Скулы — острые, как лезвия. Ключицы — выступающие, как вешалки под кожей. Грудь — плоская, мальчишеская, с рёбрами, просвечивающими сквозь водолазку. Глаза — огромные на исхудавшем лице, тёмные, с синяками бессонницы. Губы — серые, потрескавшиеся.

Глистоферма. Аскарида. Журавлик.

«До свиньи тебе ещё очень далеко».

Она стояла. Секунду. Две. Пять. Десять. Стояла — и смотрела на себя. На запястья — с синим рисунком вен под пергаментной кожей. На тело — которое она годами превращала в инструмент, в оружие, в произведение искусства. И которое теперь — было просто скелетом в водолазке.

Не помешало бы поднарастить сиськи.

Мысль — абсурдная, неуместная, смешная — пришла ниоткуда и ударила, как ледяной душ. Соня фыркнула. Коротко. Зло. Почти — смешно.

Какие сиськи, дура. У тебя ребра торчат как у бездомной собаки. Какие нахрен сиськи.

Она не встала на колени. Не засунула пальцы в горло. Не вызвала рвоту.

Впервые за... она не помнила, за сколько. Месяцы. Может — год. Может — больше.

Софья Журавлёва — вышла из ванной. С полным желудком. Том-ям. Сибас. Хлеб. Всё — внутри. Тяжёлое. Горячее. Живое.

— Мам, я дома, — бросила в темноту коридора.

— Сонечка? — голос Галины Леонидовны — из кухни, сонный, удивлённый. — Так поздно...

— Всё нормально. Спокойной ночи.

Она упала в кровать. Лицом в подушку. Ноги — вытянуты, руки — вдоль тела, как в гробу. Нет. Как в шавасане. Как после изнурительного класса, когда тело — сдаётся, отпускает, перестаёт сопротивляться.

Я не блевала. Еда — внутри. Калории — усваиваются. Прямо сейчас. Белки расщепляются. Жиры откладываются. Мышцы — получают питание. Я...

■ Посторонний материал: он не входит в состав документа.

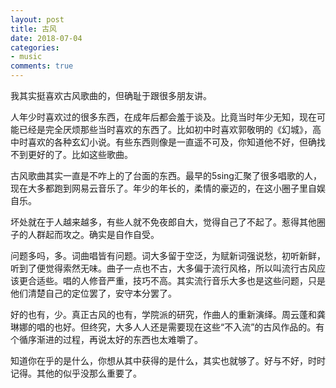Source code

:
 ```yaml
---
layout: post
title: 古风
date: 2018-07-04
categories:
- music
comments: true
---
```



我其实挺喜欢古风歌曲的，但确耻于跟很多朋友讲。

人年少时喜欢过的很多东西，在成年后都会羞于谈及。比竟当时年少无知，现在可能已经是完全厌烦那些当时喜欢的东西了。比如初中时喜欢郭敬明的《幻城》，高中时喜欢的各种玄幻小说。有些东西则像是一直遥不可及，你知道他不好，但确找不到更好的了。比如这些歌曲。

古风歌曲其实一直是不咋上的了台面的东西。最早的5sing汇聚了很多唱歌的人，现在大多都跑到网易云音乐了。年少的年长的，柔情的豪迈的，在这小圈子里自娱自乐。

坏处就在于人越来越多，有些人就不免夜郎自大，觉得自己了不起了。惹得其他圈子的人群起而攻之。确实是自作自受。

问题多吗，多。词曲唱皆有问题。词大多留于空泛，为赋新词强说愁，初听新鲜，听到了便觉得索然无味。曲子一点也不古，大多偏于流行风格，所以叫流行古风应该更合适些。唱的人修音严重，技巧不高。其实流行音乐大多也是这些问题，只是他们清楚自己的定位罢了，安守本分罢了。

好的也有，少。真正古风的也有，学院派的研究，作曲人的重新演绎。周云蓬和龚琳娜的唱的也好。但终究，大多人人还是需要现在这些“不入流”的古风作品的。有个循序渐进的过程，再说太好的东西也太难嚼了。

知道你在乎的是什么，你想从其中获得的是什么，其实也就够了。好与不好，时时记得。其他的似乎没那么重要了。
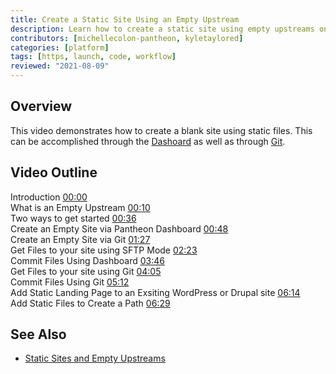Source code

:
 ```yaml
---
title: Create a Static Site Using an Empty Upstream
description: Learn how to create a static site using empty upstreams on the Pantheon Platform.
contributors: [michellecolon-pantheon, kyletaylored]
categories: [platform]
tags: [https, launch, code, workflow]
reviewed: "2021-08-09"
---
```


## Overview 

This video demonstrates how to create a blank site using static files. This can be accomplished through the [Dashoard](/sites) as well as through [Git](/git).

## Video Outline

Introduction [00:00]()  
What is an Empty Upstream [00:10]()  
Two ways to get started [00:36]()  
Create an Empty Site via Pantheon Dashboard [00:48]()  
Create an Empty Site via Git [01:27]()  
Get Files to your site using SFTP Mode [02:23]()  
Commit Files Using Dashboard [03:46]()  
Get Files to your site using Git [04:05]()  
Commit Files Using Git [05:12]()  
Add Static Landing Page to an Exsiting WordPress or Drupal site [06:14]()  
Add Static Files to Create a Path [06:29]()  

## See Also
- [Static Sites and Empty Upstreams](/statis-site-empty-upstream)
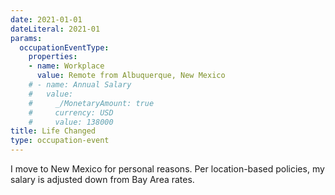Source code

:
 ```yaml
---
date: 2021-01-01
dateLiteral: 2021-01
params:
  occupationEventType:
    properties:
    - name: Workplace
      value: Remote from Albuquerque, New Mexico
    # - name: Annual Salary
    #   value:
    #     _/MonetaryAmount: true
    #     currency: USD
    #     value: 138000
title: Life Changed
type: occupation-event
---
```


I move to New Mexico for personal reasons. Per location-based policies, my salary is adjusted down from Bay Area rates.
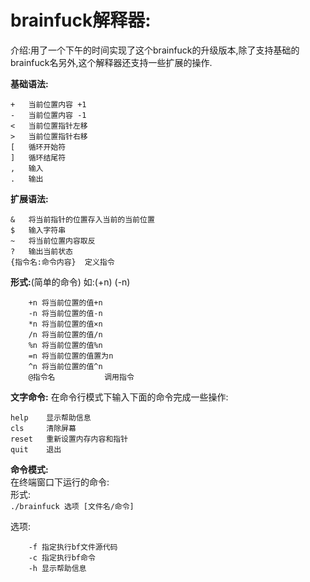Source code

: # brainfuck解释器:  
介绍:用了一个下午的时间实现了这个brainfuck的升级版本,除了支持基础的brainfuck名另外,这个解释器还支持一些扩展的操作.  


**基础语法:**
```
+	当前位置内容 +1
-	当前位置内容 -1
<	当前位置指针左移
>	当前位置指针右移
[	循环开始符
]	循环结尾符
,	输入
.	输出
```
**扩展语法:**
```
&	将当前指针的位置存入当前的当前位置
$	输入字符串
~	将当前位置内容取反
?	输出当前状态
{指令名:命令内容}  定义指令
```
**形式:**(简单的命令)
如:(+n) (-n)
```
	+n 将当前位置的值+n
	-n 将当前位置的值-n
	*n 将当前位置的值×n
	/n 将当前位置的值/n
	%n 将当前位置的值%n
	=n 将当前位置的值置为n
	^n 将当前位置的值^n
	@指令名		   调用指令
```
**文字命令:**
在命令行模式下输入下面的命令完成一些操作:
```
help	显示帮助信息
cls 	清除屏幕
reset   重新设置内存内容和指针
quit	退出
```  
**命令模式:**  
在终端窗口下运行的命令:  
形式:  
`./brainfuck 选项 [文件名/命令]`

选项:
```
	-f 指定执行bf文件源代码
	-c 指定执行bf命令
	-h 显示帮助信息
```
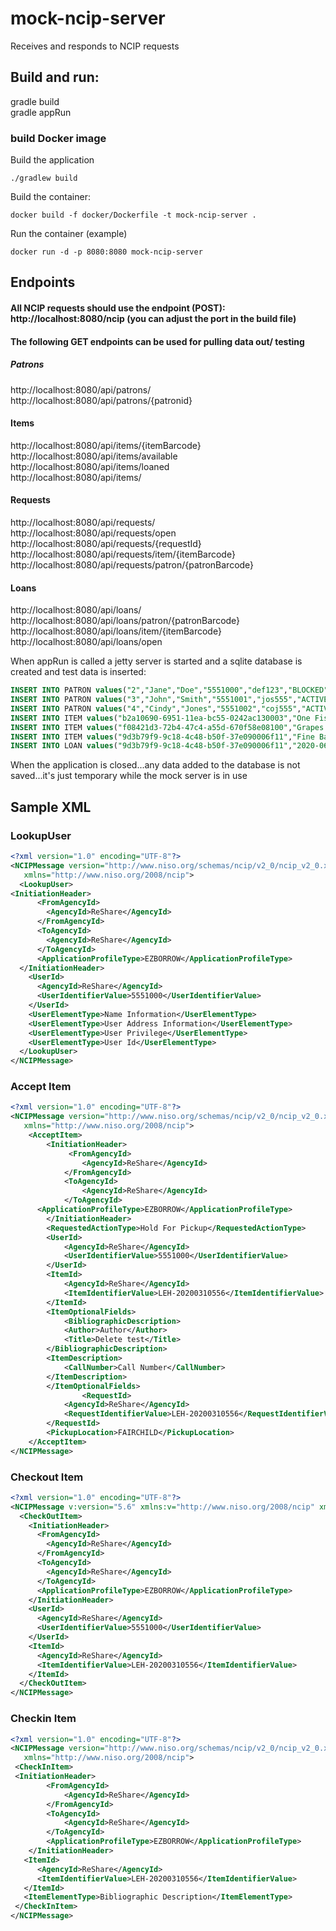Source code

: # mock-ncip-server
Receives and responds to NCIP requests


## Build and run:
gradle build
<br>
gradle appRun
### build Docker image
Build the application
```
./gradlew build
```
Build the container:
```
docker build -f docker/Dockerfile -t mock-ncip-server .
```
Run the container (example)
```
docker run -d -p 8080:8080 mock-ncip-server
```

## Endpoints

#### All NCIP requests should use the endpoint (POST): http://localhost:8080/ncip  (you can adjust the port in the build file)

#### The following GET endpoints can be used for pulling data out/ testing
##### Patrons
http://localhost:8080/api/patrons/
<br>
http://localhost:8080/api/patrons/{patronid}

#### Items
http://localhost:8080/api/items/{itemBarcode}
<br>
http://localhost:8080/api/items/available
<br>
http://localhost:8080/api/items/loaned
<br>
http://localhost:8080/api/items/

#### Requests
http://localhost:8080/api/requests/
<br>
http://localhost:8080/api/requests/open
<br>
http://localhost:8080/api/requests/{requestId}
<br>
http://localhost:8080/api/requests/item/{itemBarcode}
<br>
http://localhost:8080/api/requests/patron/{patronBarcode}

#### Loans
http://localhost:8080/api/loans/
<br>
http://localhost:8080/api/loans/patron/{patronBarcode}
<br>
http://localhost:8080/api/loans/item/{itemBarcode}
<br>
http://localhost:8080/api/loans/open

When appRun is called a jetty server is started and a sqlite database is created and test data is inserted:
```sql
INSERT INTO PATRON values("2","Jane","Doe","5551000","def123","BLOCKED","STAFF","LINDERMAN","def123@lehigh.edu","201-555-1212");
INSERT INTO PATRON values("3","John","Smith","5551001","jos555","ACTIVE","GRAD","FAIRCHILD","jos555@lehigh.edu","215-555-1212");
INSERT INTO PATRON values("4","Cindy","Jones","5551002","coj555","ACTIVE","UGRAD","LINDERMAN","coj555@lehigh.edu","610-555-1212");
INSERT INTO ITEM values("b2a10690-6951-11ea-bc55-0242ac130003","One Fish Two Fish","39151000209805","Richard Hesse","AVAILABLE","500.1");
INSERT INTO ITEM values("f08421d3-72b4-47c4-a55d-670f58e08100","Grapes of Wrath","39151000095337","James Ortega","LOANED","500.2");
INSERT INTO ITEM values("9d3b79f9-9c18-4c48-b50f-37e090006f11","Fine Balance","39151004322067","A. Smith","AVAILABLE","500.3");
INSERT INTO LOAN values("9d3b79f9-9c18-4c48-b50f-37e090006f11","2020-06-24T04:00:00Z","39151000095337","5551002","OPEN");
```
When the application is closed...any data added to the database is not saved...it's just temporary while the mock server is in use


## Sample XML

### LookupUser
```xml
<?xml version="1.0" encoding="UTF-8"?>
<NCIPMessage version="http://www.niso.org/schemas/ncip/v2_0/ncip_v2_0.xsd"
   xmlns="http://www.niso.org/2008/ncip">
  <LookupUser>
<InitiationHeader>
      <FromAgencyId>
        <AgencyId>ReShare</AgencyId>
      </FromAgencyId>
      <ToAgencyId>
        <AgencyId>ReShare</AgencyId>
      </ToAgencyId>
      <ApplicationProfileType>EZBORROW</ApplicationProfileType>
  </InitiationHeader> 
    <UserId>
      <AgencyId>ReShare</AgencyId>
      <UserIdentifierValue>5551000</UserIdentifierValue>
    </UserId>
    <UserElementType>Name Information</UserElementType>
    <UserElementType>User Address Information</UserElementType>
    <UserElementType>User Privilege</UserElementType>
    <UserElementType>User Id</UserElementType>
  </LookupUser>
</NCIPMessage>
```

### Accept Item
```xml
<?xml version="1.0" encoding="UTF-8"?>
<NCIPMessage version="http://www.niso.org/schemas/ncip/v2_0/ncip_v2_0.xsd"
   xmlns="http://www.niso.org/2008/ncip">
	<AcceptItem>
		<InitiationHeader>
    		 <FromAgencyId>
        		<AgencyId>ReShare</AgencyId>
    		</FromAgencyId>
    		<ToAgencyId>
        		<AgencyId>ReShare</AgencyId>
    		</ToAgencyId>
      <ApplicationProfileType>EZBORROW</ApplicationProfileType>
    	</InitiationHeader>
		<RequestedActionType>Hold For Pickup</RequestedActionType>
		<UserId>
			<AgencyId>ReShare</AgencyId>
			<UserIdentifierValue>5551000</UserIdentifierValue>
		</UserId>
		<ItemId>
			<AgencyId>ReShare</AgencyId>
			<ItemIdentifierValue>LEH-20200310556</ItemIdentifierValue>
		</ItemId>
		<ItemOptionalFields>
			<BibliographicDescription>
			<Author>Author</Author>
			<Title>Delete test</Title>
		</BibliographicDescription>
		<ItemDescription>
			<CallNumber>Call Number</CallNumber>
		</ItemDescription>
		</ItemOptionalFields>
				<RequestId>
			<AgencyId>ReShare</AgencyId>
			<RequestIdentifierValue>LEH-20200310556</RequestIdentifierValue>
		</RequestId>
		<PickupLocation>FAIRCHILD</PickupLocation>
	</AcceptItem>
</NCIPMessage>
```

### Checkout Item
```xml
<?xml version="1.0" encoding="UTF-8"?>
<NCIPMessage v:version="5.6" xmlns:v="http://www.niso.org/2008/ncip" xmlns="http://www.niso.org/2008/ncip" xmlns:xsi="http://www.w3.org/2001/XMLSchema-instance" xsi:schemaLocation="http://www.niso.org/2008/ncip http://www.niso.org/schemas/ncip/v2_0/ncip_v2_0.xsd ">
  <CheckOutItem>
    <InitiationHeader>
      <FromAgencyId>
        <AgencyId>ReShare</AgencyId>
      </FromAgencyId>
      <ToAgencyId>
        <AgencyId>ReShare</AgencyId>
      </ToAgencyId>
      <ApplicationProfileType>EZBORROW</ApplicationProfileType>
    </InitiationHeader> 
    <UserId>
      <AgencyId>ReShare</AgencyId>
      <UserIdentifierValue>5551000</UserIdentifierValue>
    </UserId>
    <ItemId>
      <AgencyId>ReShare</AgencyId> 
      <ItemIdentifierValue>LEH-20200310556</ItemIdentifierValue>
    </ItemId>
  </CheckOutItem>
</NCIPMessage>
```

### Checkin Item
```xml
<?xml version="1.0" encoding="UTF-8"?>
<NCIPMessage version="http://www.niso.org/schemas/ncip/v2_0/ncip_v2_0.xsd"
   xmlns="http://www.niso.org/2008/ncip">
 <CheckInItem>
 <InitiationHeader>
		<FromAgencyId>
			<AgencyId>ReShare</AgencyId>
		</FromAgencyId>
		<ToAgencyId>
			<AgencyId>ReShare</AgencyId>
		</ToAgencyId>
		<ApplicationProfileType>EZBORROW</ApplicationProfileType>
	</InitiationHeader> 
   <ItemId>
      <AgencyId>ReShare</AgencyId>
	  <ItemIdentifierValue>LEH-20200310556</ItemIdentifierValue>
   </ItemId>
   <ItemElementType>Bibliographic Description</ItemElementType>
 </CheckInItem>
</NCIPMessage>
```




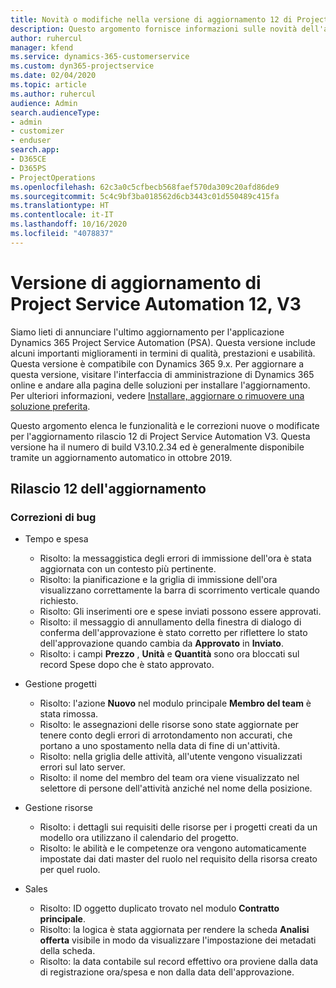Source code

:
 ```yaml
---
title: Novità o modifiche nella versione di aggiornamento 12 di Project Service Automation V3
description: Questo argomento fornisce informazioni sulle novità dell'aggiornamento rilascio 12 di Project Service Automation V3.
author: ruhercul
manager: kfend
ms.service: dynamics-365-customerservice
ms.custom: dyn365-projectservice
ms.date: 02/04/2020
ms.topic: article
ms.author: ruhercul
audience: Admin
search.audienceType:
- admin
- customizer
- enduser
search.app:
- D365CE
- D365PS
- ProjectOperations
ms.openlocfilehash: 62c3a0c5cfbecb568faef570da309c20afd86de9
ms.sourcegitcommit: 5c4c9bf3ba018562d6cb3443c01d550489c415fa
ms.translationtype: HT
ms.contentlocale: it-IT
ms.lasthandoff: 10/16/2020
ms.locfileid: "4078837"
---
```

# <a name="project-service-automation-update-release-12-v3"></a>Versione di aggiornamento di Project Service Automation 12, V3
Siamo lieti di annunciare l'ultimo aggiornamento per l'applicazione Dynamics 365 Project Service Automation (PSA). Questa versione include alcuni importanti miglioramenti in termini di qualità, prestazioni e usabilità. Questa versione è compatibile con Dynamics 365 9.x. Per aggiornare a questa versione, visitare l'interfaccia di amministrazione di Dynamics 365 online e andare alla pagina delle soluzioni per installare l'aggiornamento. Per ulteriori informazioni, vedere [Installare, aggiornare o rimuovere una soluzione preferita](https://docs.microsoft.com/power-platform/admin/install-remove-preferred-solution).

Questo argomento elenca le funzionalità e le correzioni nuove o modificate per l'aggiornamento rilascio 12 di Project Service Automation V3. Questa versione ha il numero di build V3.10.2.34 ed è generalmente disponibile tramite un aggiornamento automatico in ottobre 2019.

## <a name="update-release-12"></a>Rilascio 12 dell'aggiornamento

### <a name="bug-fixes"></a>Correzioni di bug

- Tempo e spesa

    - Risolto: la messaggistica degli errori di immissione dell'ora è stata aggiornata con un contesto più pertinente.
    - Risolto: la pianificazione e la griglia di immissione dell'ora visualizzano correttamente la barra di scorrimento verticale quando richiesto.
    - Risolto: Gli inserimenti ore e spese inviati possono essere approvati.
    - Risolto: il messaggio di annullamento della finestra di dialogo di conferma dell'approvazione è stato corretto per riflettere lo stato dell'approvazione quando cambia da **Approvato** in **Inviato**.
    - Risolto: i campi **Prezzo** , **Unità** e **Quantità** sono ora bloccati sul record Spese dopo che è stato approvato.

- Gestione progetti

    - Risolto: l'azione **Nuovo** nel modulo principale **Membro del team** è stata rimossa.
    - Risolto: le assegnazioni delle risorse sono state aggiornate per tenere conto degli errori di arrotondamento non accurati, che portano a uno spostamento nella data di fine di un'attività.
    - Risolto: nella griglia delle attività, all'utente vengono visualizzati errori sul lato server.
    - Risolto: il nome del membro del team ora viene visualizzato nel selettore di persone dell'attività anziché nel nome della posizione.

- Gestione risorse

    - Risolto: i dettagli sui requisiti delle risorse per i progetti creati da un modello ora utilizzano il calendario del progetto.
    - Risolto: le abilità e le competenze ora vengono automaticamente impostate dai dati master del ruolo nel requisito della risorsa creato per quel ruolo.

- Sales

    - Risolto: ID oggetto duplicato trovato nel modulo **Contratto principale**.
    - Risolto: la logica è stata aggiornata per rendere la scheda **Analisi offerta** visibile in modo da visualizzare l'impostazione dei metadati della scheda.
    - Risolto: la data contabile sul record effettivo ora proviene dalla data di registrazione ora/spesa e non dalla data dell'approvazione.
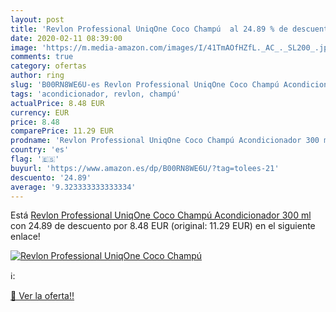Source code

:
 ```yaml
---
layout: post
title: 'Revlon Professional UniqOne Coco Champú  al 24.89 % de descuento'
date: 2020-02-11 08:39:00
image: 'https://m.media-amazon.com/images/I/41TmAOfHZfL._AC_._SL200_.jpg'
comments: true
category: ofertas
author: ring
slug: 'B00RN8WE6U-es Revlon Professional UniqOne Coco Champú Acondicionador 300 ml'
tags: 'acondicionador, revlon, champú'
actualPrice: 8.48 EUR
currency: EUR
price: 8.48
comparePrice: 11.29 EUR
prodname: 'Revlon Professional UniqOne Coco Champú Acondicionador 300 ml'
country: 'es'
flag: '🇪🇸'
buyurl: 'https://www.amazon.es/dp/B00RN8WE6U/?tag=tolees-21'
descuento: '24.89'
average: '9.323333333333334'
---
```


Está [Revlon Professional UniqOne Coco Champú Acondicionador 300 ml](https://www.amazon.es/dp/B00RN8WE6U/?tag=tolees-21) con 24.89 de descuento por 8.48 EUR (original: 11.29 EUR) en el siguiente enlace!

[![Revlon Professional UniqOne Coco Champú ](https://m.media-amazon.com/images/I/41TmAOfHZfL._AC_._SL200_.jpg)](https://www.amazon.es/dp/B00RN8WE6U/?tag=tolees-21)

ℹ️:


[🛒 Ver la oferta!!](https://www.amazon.es/dp/B00RN8WE6U/?tag=tolees-21)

Ты — поела. Как нормальный человек. Первый раз за год.

Потому что он сказал «ешь»?

Нет. Потому что ты устала. Потому что ты — устала умирать.

Она заснула. Без снов. Без Дэна. Без фуры. Без крови на пуантах. Просто — темнота. Тёплая. Сытая. Тихая.

Утро.

Серое. Сентябрьское. Но — другое.

Соня сидела за столом на кухне — маленькой, тесной, с жёлтыми обоями — и ела. Бутерброд. Авокадо. Красная рыба. Кофе — чёрный, горячий, без сахара.

Чуть-чуть. Нормальное количество жиров и калорий. Можно. Можно. Я попытаюсь.

Галина Леонидовна стояла у плиты — в халате, с чашкой в руках — и смотрела. Молча. С тем выражением, которое бывает у врача, когда пациент, которого он считал безнадёжным, вдруг открывает глаза. Не радость — ещё нет. Осторожность. Надежда, которая боится себя саму.

— Вкусно? — спросила. Тихо. Как спрашивают о минном поле.

— Нормально, — Соня не подняла глаз. Жевала. Глотала. Заставляла себя — не считать. Не взвешивать. Не калькулировать граммы жира в авокадо. Топливо. Энергия. Мышцы. Сцена. Больше ничего.

Не для него. Не потому что он сказал. Для себя. Для тридцати двух фуэте. Для карьеры. Для...

Для себя. Точка.

Столовая академии. Обед.

Светка и Катя сидели напротив — и смотрели на поднос Сони так, будто на нём лежала отрубленная голова.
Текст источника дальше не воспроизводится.